[Exercise instructions]: The stretch from the line with "attribute_1 < 0.0392915" through the line with "< 0.4379645: 0(148.0/46.0)" in the records below: write it out exactly, and nothing else.

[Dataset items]
*** Begin section ***

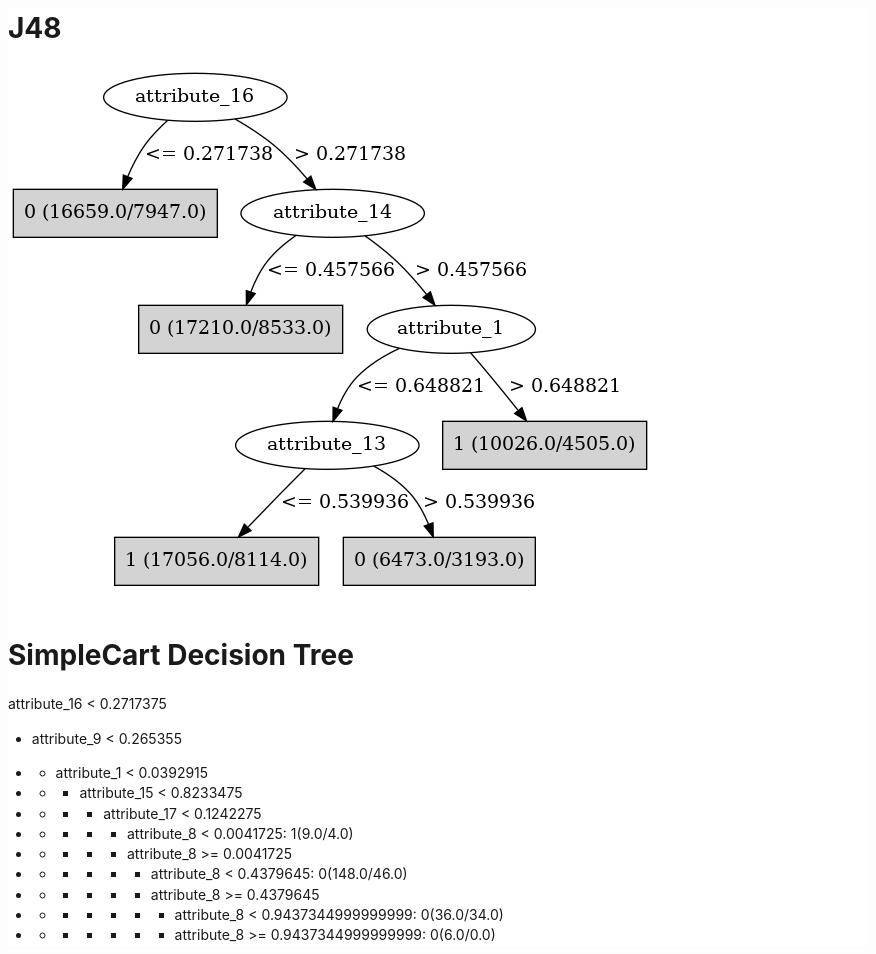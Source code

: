 # J48

![](last_J48_graph.png)

# SimpleCart Decision Tree

attribute_16 < 0.2717375

* attribute_9 < 0.265355

*   * attribute_1 < 0.0392915

*   *   * attribute_15 < 0.8233475

*   *   *   * attribute_17 < 0.1242275

*   *   *   *   * attribute_8 < 0.0041725: 1(9.0/4.0)

*   *   *   *   * attribute_8 >= 0.0041725

*   *   *   *   *   * attribute_8 < 0.4379645: 0(148.0/46.0)

*   *   *   *   *   * attribute_8 >= 0.4379645

*   *   *   *   *   *   * attribute_8 < 0.9437344999999999: 0(36.0/34.0)

*   *   *   *   *   *   * attribute_8 >= 0.9437344999999999: 0(6.0/0.0)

*** End section ***

[Response area]:
*   * attribute_1 < 0.0392915

*   *   * attribute_15 < 0.8233475

*   *   *   * attribute_17 < 0.1242275

*   *   *   *   * attribute_8 < 0.0041725: 1(9.0/4.0)

*   *   *   *   * attribute_8 >= 0.0041725

*   *   *   *   *   * attribute_8 < 0.4379645: 0(148.0/46.0)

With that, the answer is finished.